Artwork of pen/barbed wire

On Rikers, Writing to Connect

Empowerment through words is the goal at NYC's foreboding jail.

The women straggle into my creative writing workshop. They come in jittery, gloomy, timid, angry, boisterous, loud. They settle into a circle of chairs around a large table. The room is spare but clean and bright. Sun pours in through windows. The only difference between this and an ordinary classroom is that the windows are barred, and the women are wearing uniforms—khaki (detainees) or green (sentenced inmates). I hand out sheets of paper and short “golf” pencils. Regular pencils and pens are banned; they could be used as weapons.

“We’ll begin with a freewrite,” I tell them, “a warm-up to stretch our writing minds.” I’m not being condescending; I write along with the group. “You can write a journal entry, a poem, a to-do list, a letter, a rant. You can write a true story or make things up. Just sit with your feelings and see what comes to mind.”

Some dive right in. Others stare off into space. The hubbub, chatter, and jostling continue for a while, until it slowly dies, and all I hear is the scratching of pencils on paper. The workshop has begun. We are on Rikers Island—the New York City jail sometimes called the largest penal colony in the world—in the women’s facility known as the Rose M. Singer Center, Rosie’s for short. It’s a drop-in workshop. Anyone can come; they don’t have to sign up in advance. Some come once. Some become regulars. One woman has been in the workshop for almost two years. I’ve been leading the workshop, once a week, for nearly six years.

The first time I went to Rikers Island, I felt called. The long corridors with cracked linoleum, the endless mechanical gates, the bags of stinking garbage in the halls, the bleak cement courtyard—spoke to me of an island of discarded people.
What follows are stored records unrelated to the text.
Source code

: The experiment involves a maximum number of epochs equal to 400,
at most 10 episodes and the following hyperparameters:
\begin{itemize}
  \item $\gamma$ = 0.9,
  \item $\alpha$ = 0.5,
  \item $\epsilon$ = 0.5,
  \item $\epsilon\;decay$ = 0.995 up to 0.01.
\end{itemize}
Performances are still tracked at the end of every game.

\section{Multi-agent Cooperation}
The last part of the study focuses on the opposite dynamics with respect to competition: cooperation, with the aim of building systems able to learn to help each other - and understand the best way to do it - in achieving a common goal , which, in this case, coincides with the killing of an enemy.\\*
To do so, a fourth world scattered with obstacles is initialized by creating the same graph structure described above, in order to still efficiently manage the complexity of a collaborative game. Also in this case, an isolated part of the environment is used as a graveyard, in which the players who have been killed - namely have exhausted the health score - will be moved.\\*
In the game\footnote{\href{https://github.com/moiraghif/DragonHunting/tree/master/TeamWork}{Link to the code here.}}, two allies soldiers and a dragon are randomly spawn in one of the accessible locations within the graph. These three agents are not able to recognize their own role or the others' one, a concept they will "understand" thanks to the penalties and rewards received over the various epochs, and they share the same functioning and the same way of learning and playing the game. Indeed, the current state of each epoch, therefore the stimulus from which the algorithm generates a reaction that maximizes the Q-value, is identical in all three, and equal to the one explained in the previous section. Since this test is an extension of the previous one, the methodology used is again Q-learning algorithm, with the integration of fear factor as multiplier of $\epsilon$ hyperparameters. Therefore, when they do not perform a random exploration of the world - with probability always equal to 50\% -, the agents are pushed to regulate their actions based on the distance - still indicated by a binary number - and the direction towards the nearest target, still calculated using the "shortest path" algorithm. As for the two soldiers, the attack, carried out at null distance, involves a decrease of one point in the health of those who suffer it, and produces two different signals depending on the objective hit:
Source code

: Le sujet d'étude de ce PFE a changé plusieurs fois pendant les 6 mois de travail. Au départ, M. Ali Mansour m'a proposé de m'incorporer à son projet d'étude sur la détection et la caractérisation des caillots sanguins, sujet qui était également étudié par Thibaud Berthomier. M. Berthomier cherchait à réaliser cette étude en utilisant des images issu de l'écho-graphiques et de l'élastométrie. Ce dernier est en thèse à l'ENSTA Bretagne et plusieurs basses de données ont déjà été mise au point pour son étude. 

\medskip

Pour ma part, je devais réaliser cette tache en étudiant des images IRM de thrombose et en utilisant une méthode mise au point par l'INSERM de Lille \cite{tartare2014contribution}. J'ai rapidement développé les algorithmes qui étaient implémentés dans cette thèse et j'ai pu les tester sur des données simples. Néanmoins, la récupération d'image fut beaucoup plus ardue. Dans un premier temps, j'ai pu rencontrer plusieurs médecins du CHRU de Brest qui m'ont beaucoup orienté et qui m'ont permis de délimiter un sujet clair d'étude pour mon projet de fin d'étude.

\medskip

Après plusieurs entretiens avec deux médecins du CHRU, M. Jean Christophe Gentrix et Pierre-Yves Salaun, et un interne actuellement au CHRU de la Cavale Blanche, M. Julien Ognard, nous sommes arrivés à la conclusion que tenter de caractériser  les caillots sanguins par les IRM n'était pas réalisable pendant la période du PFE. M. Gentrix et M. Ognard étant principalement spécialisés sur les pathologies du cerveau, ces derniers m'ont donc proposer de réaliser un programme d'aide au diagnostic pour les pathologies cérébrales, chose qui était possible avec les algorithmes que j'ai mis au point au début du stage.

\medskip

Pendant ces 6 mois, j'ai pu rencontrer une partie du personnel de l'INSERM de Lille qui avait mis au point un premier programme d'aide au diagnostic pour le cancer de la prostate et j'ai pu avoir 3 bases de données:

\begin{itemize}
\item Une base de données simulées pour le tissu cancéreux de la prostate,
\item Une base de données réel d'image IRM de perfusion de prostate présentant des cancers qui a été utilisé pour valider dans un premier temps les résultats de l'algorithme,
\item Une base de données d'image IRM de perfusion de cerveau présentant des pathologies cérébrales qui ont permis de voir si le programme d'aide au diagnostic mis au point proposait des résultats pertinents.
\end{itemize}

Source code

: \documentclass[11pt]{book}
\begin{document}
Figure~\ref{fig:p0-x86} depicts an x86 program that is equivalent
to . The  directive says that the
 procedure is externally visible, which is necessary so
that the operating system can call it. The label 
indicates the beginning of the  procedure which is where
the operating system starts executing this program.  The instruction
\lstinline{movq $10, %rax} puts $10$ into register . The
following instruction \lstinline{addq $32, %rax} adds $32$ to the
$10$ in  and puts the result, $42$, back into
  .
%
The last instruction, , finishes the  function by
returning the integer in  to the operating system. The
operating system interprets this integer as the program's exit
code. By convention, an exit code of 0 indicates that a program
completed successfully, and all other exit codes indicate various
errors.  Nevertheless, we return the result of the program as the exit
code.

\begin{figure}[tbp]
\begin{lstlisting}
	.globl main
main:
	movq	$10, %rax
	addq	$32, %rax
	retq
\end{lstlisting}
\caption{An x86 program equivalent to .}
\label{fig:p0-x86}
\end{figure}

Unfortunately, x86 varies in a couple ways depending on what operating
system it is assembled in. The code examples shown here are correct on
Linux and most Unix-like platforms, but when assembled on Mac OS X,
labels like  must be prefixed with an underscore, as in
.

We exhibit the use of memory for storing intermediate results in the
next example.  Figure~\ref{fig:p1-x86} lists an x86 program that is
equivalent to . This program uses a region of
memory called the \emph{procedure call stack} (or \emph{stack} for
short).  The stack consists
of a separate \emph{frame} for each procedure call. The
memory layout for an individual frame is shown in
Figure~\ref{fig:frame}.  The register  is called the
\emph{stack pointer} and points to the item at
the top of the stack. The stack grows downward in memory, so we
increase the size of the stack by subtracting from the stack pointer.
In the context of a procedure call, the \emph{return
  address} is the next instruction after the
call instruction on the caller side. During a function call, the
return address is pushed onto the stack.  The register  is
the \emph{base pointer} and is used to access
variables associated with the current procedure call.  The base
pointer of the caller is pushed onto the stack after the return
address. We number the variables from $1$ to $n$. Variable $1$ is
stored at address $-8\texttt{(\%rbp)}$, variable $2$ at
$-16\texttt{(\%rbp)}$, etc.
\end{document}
I graduated from Bryn Mawr as a fine arts major in 1972 and went on to be a painter, showing my work in a co-op gallery in downtown Manhattan in the ’80s. Somewhere in the ’90s, I got frustrated with my career and transitioned into writing fiction, first for children, then adults. Along the way, I encountered the NY Writers Coalition, dedicated to offering free creative writing workshops to underserved people around New York City. I learned the workshop method, trained to become a leader, and went on to become program director of NYWC for eight years. I continued to lead workshops—for seniors, for the homeless, for adults in basic education programs, for folks in public housing. Wherever I went, I found people with strong and beautiful voices waiting to be heard.

The first time I went to Rikers Island, I felt called. The long corridors with cracked linoleum, the endless mechanical gates, the bags of stinking garbage in the halls, the bleak cement courtyard—spoke to me of an island of discarded people. Out of that grim setting have come words of raw emotion and beauty, like the poem by Astarra included here.

After the freewrite I will offer a writing prompt, but it is always a suggestion. The women can write whatever they want. After the writing time, they are given a chance to read their new writing out loud, but they never have to read. The group will tell them what they like in the writing; they will not criticize. At the end of the workshop, they will walk out a little more hopeful, a little more joyous than when they came in.

More than 850 women have participated in my workshop over the six years. NY Writers Coalition published a book of their writing, These are Hard Times for Dreamers, and we are working on another. We celebrated the book with a reading in the jail by workshop members, to which inmates, correction officers, and outside guests were invited. Being heard, seeing your words on the page, is an empowering experience for any writer. No one has been more transformed by their voices than have I.

Deborah Chadwick Clearman ’72 is the author of the novel Todos Santos and a collection, Concepción and the Baby Brokers and Other Stories Out of Guatemala, forthcoming in March 2017. She lives in New York City and Guatemala.

I came home from school and there she was again, thinking I’m a fool nodding out while sitting at the kitchen table.

You don’t know how bad I wish I was able—able to stop her from getting high but that’s impossible, like wishing I could fly.

I was only seven years old and all the jewelry I had that was gold was sold, I was robbed of being a child.

I grew up in a lifestyle that was wild.

I remember picking her face up from a bowl of soup, her eyes always seeming to droop.

Then I found her with a needle in her hand. I wished I was in another land.

Mom, please change your ways.

I don’t want to countdown your days.

I love you to the moon and back.

I don’t want you to think this is an attack; it’s just me reaching out cause I love you.